──────── Material for this task ────────
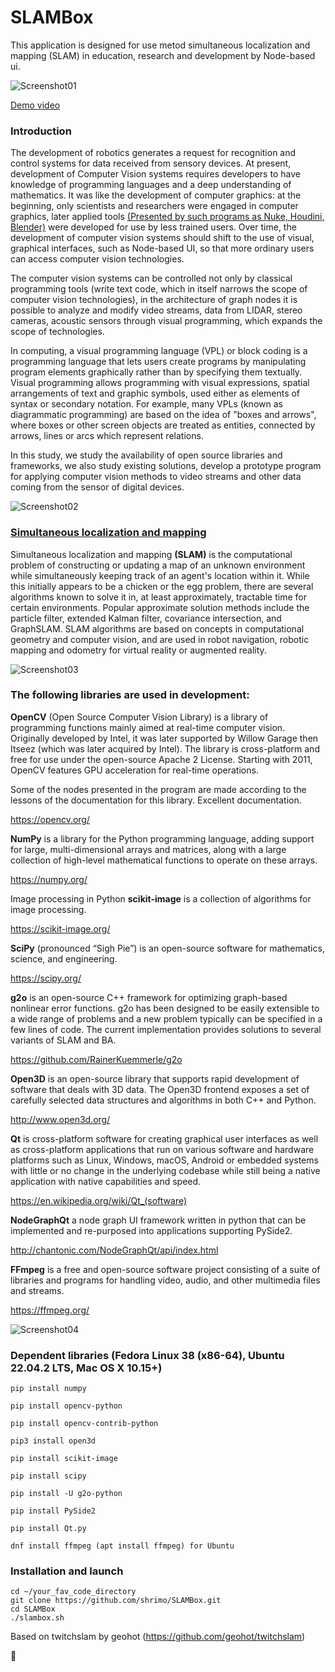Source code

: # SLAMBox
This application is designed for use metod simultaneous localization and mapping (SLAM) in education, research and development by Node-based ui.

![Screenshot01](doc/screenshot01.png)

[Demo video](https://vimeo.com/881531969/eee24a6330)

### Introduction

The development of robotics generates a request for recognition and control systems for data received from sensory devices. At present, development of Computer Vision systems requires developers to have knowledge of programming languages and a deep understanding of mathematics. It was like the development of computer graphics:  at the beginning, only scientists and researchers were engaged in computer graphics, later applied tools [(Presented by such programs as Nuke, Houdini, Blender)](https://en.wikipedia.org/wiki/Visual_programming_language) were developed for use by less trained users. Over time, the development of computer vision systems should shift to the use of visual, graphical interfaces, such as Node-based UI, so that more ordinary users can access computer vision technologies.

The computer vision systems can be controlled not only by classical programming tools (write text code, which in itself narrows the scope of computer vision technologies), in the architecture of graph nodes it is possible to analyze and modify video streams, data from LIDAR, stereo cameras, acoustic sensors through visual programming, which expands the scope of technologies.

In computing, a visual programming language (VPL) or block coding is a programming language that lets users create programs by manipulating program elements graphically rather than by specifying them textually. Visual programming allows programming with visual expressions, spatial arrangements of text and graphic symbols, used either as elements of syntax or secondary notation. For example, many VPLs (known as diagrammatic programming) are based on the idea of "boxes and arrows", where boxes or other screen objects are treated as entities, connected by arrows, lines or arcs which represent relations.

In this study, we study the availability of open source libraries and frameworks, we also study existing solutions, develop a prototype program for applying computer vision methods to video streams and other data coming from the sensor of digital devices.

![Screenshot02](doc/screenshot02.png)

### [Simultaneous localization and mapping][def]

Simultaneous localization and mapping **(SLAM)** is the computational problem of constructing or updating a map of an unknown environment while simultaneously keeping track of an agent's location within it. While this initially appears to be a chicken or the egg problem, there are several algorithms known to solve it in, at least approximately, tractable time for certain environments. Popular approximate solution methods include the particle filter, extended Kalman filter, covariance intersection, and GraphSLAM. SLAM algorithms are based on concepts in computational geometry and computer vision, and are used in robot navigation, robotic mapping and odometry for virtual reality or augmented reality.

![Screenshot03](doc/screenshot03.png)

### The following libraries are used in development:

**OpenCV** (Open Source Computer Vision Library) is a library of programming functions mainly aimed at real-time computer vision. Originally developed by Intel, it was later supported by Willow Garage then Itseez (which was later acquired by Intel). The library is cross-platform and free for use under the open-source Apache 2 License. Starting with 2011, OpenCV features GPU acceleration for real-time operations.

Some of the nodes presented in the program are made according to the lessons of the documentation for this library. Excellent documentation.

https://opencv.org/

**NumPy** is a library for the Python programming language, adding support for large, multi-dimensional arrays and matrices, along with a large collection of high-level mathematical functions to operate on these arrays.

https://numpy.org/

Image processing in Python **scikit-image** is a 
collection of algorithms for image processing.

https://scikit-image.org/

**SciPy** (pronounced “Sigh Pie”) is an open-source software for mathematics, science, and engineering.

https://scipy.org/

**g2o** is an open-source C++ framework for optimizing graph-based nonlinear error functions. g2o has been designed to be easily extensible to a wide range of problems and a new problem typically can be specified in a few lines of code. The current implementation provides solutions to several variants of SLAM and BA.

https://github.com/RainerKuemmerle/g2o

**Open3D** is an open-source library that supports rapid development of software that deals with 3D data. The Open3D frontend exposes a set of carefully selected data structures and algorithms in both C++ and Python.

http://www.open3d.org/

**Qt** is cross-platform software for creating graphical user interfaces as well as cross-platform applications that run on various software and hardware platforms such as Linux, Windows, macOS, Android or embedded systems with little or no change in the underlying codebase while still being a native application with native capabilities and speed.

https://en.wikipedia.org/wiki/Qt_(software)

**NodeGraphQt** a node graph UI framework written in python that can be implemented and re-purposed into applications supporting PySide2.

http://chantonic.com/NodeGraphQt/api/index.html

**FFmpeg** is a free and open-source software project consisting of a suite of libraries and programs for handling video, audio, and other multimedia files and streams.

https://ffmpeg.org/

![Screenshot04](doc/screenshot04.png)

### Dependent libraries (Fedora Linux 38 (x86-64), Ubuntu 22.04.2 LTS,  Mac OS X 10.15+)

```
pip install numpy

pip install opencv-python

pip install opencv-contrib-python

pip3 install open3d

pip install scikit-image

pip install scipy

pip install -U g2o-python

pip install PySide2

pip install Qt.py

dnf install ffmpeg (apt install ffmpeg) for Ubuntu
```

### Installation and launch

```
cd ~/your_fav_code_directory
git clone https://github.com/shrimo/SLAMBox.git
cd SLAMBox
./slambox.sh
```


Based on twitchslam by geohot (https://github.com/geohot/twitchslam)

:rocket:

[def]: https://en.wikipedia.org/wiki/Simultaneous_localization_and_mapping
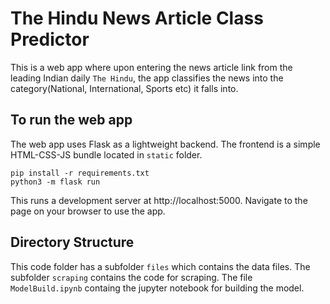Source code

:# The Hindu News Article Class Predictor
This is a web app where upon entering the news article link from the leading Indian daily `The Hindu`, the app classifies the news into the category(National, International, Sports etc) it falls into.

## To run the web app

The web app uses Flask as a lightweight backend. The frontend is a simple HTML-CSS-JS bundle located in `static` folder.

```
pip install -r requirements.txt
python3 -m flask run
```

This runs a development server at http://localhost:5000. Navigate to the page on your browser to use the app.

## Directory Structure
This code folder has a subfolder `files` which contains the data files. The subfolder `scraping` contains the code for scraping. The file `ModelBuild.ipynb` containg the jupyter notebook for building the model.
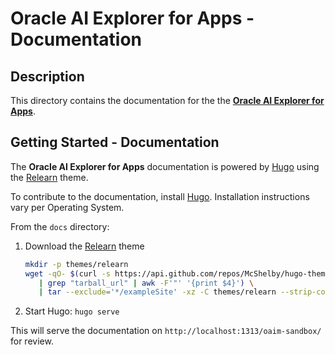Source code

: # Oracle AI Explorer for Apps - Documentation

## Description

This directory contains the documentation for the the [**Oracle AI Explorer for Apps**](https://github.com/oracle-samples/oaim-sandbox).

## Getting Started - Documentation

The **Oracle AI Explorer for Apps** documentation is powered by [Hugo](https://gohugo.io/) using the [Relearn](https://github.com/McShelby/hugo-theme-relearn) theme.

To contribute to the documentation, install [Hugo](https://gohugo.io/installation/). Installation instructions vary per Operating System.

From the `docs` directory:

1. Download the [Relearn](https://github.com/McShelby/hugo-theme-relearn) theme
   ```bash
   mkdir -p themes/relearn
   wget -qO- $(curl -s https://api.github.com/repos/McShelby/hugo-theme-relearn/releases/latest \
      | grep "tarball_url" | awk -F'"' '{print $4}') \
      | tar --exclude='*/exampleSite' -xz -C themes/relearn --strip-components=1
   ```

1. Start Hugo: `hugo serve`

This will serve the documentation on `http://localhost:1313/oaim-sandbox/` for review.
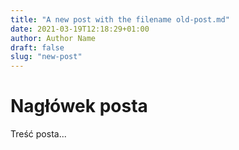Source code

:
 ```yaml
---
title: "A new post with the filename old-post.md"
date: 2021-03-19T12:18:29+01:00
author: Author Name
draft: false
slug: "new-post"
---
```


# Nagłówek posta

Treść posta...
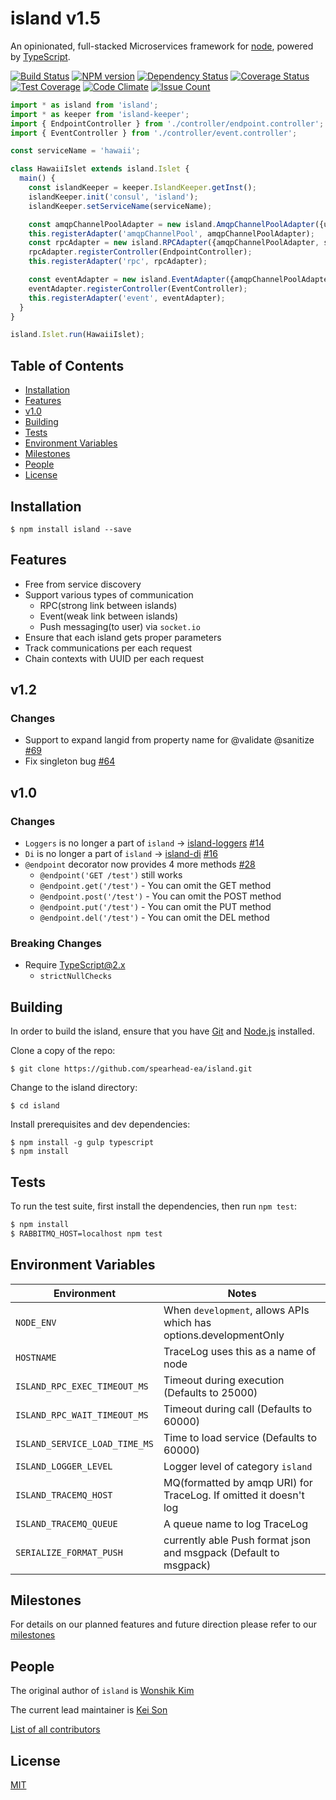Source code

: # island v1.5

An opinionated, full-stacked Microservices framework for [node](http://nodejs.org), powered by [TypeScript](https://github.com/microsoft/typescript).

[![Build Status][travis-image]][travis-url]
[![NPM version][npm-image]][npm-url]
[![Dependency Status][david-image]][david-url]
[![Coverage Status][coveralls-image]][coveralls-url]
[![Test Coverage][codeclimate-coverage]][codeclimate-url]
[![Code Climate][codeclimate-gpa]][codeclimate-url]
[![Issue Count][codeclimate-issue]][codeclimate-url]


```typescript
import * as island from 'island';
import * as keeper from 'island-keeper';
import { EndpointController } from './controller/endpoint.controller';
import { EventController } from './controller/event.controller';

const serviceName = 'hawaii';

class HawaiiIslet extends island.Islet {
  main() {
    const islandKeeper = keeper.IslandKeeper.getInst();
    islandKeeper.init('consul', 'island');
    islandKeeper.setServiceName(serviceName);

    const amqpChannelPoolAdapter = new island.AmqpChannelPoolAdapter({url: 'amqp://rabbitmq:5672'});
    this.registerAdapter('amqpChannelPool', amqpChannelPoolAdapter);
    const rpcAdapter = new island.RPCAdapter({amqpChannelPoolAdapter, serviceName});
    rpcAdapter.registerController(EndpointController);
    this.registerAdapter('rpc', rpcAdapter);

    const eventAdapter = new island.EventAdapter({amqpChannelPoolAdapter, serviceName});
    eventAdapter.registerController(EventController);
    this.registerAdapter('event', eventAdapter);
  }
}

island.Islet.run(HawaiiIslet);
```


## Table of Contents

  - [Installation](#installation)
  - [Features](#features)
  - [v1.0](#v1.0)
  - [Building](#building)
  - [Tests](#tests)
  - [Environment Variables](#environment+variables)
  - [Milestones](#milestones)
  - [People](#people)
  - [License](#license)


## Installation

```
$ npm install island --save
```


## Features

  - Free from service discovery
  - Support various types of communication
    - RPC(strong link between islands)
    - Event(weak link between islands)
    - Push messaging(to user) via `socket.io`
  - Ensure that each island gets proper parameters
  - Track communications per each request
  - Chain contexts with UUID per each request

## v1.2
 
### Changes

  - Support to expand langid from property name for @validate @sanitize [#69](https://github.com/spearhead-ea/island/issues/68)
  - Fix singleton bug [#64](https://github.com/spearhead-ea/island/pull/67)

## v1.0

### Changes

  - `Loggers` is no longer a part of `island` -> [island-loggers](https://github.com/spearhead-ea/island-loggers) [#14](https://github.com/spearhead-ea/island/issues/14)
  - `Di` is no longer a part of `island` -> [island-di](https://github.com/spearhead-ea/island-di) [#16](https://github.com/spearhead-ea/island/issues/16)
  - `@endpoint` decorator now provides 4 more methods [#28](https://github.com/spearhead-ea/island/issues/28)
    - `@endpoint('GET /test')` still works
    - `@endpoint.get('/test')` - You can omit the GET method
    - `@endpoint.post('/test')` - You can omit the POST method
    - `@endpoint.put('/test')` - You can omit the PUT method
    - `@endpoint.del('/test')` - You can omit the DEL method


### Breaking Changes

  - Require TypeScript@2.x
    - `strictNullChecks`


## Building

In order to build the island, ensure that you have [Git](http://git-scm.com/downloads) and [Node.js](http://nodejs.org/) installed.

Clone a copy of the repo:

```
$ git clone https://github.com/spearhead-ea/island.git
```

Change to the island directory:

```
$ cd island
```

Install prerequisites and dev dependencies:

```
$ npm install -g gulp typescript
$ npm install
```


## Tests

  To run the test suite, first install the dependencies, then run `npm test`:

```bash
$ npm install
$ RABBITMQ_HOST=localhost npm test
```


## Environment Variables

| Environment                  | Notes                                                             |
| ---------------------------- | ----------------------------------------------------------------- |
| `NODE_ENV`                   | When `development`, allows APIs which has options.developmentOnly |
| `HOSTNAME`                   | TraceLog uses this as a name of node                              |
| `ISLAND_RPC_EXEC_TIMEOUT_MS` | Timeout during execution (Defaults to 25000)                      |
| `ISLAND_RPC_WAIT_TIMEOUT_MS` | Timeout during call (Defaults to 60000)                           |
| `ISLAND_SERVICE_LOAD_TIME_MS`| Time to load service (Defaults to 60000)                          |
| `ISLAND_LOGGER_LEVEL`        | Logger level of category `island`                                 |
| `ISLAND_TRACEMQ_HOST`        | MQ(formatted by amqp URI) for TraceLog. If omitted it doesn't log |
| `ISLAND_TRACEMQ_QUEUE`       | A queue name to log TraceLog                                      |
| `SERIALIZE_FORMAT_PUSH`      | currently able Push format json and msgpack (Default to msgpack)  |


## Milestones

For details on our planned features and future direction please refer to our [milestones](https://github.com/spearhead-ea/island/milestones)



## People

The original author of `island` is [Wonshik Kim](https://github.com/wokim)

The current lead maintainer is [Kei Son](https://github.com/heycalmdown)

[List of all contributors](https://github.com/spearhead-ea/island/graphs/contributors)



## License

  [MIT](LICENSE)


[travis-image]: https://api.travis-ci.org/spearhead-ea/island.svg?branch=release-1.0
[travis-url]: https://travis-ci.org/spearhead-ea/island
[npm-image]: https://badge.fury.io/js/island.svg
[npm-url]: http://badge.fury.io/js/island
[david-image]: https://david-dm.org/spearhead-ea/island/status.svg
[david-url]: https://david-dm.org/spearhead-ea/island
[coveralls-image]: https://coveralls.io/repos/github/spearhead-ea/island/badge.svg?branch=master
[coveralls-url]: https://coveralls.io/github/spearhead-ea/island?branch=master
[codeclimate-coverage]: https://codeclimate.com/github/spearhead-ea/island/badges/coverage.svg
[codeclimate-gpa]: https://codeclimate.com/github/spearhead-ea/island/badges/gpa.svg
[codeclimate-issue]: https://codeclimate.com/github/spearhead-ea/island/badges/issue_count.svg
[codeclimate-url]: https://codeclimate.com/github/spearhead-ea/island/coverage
────────
▶ **Activity**
Your task is to restate, word for word, only those lines above that fall between the line holding "The current lead" and the line holding "[MIT](LICENSE)", inclusive.

▶ **Solution to this exercise**
The current lead maintainer is [Kei Son](https://github.com/heycalmdown)

[List of all contributors](https://github.com/spearhead-ea/island/graphs/contributors)



## License

  [MIT](LICENSE)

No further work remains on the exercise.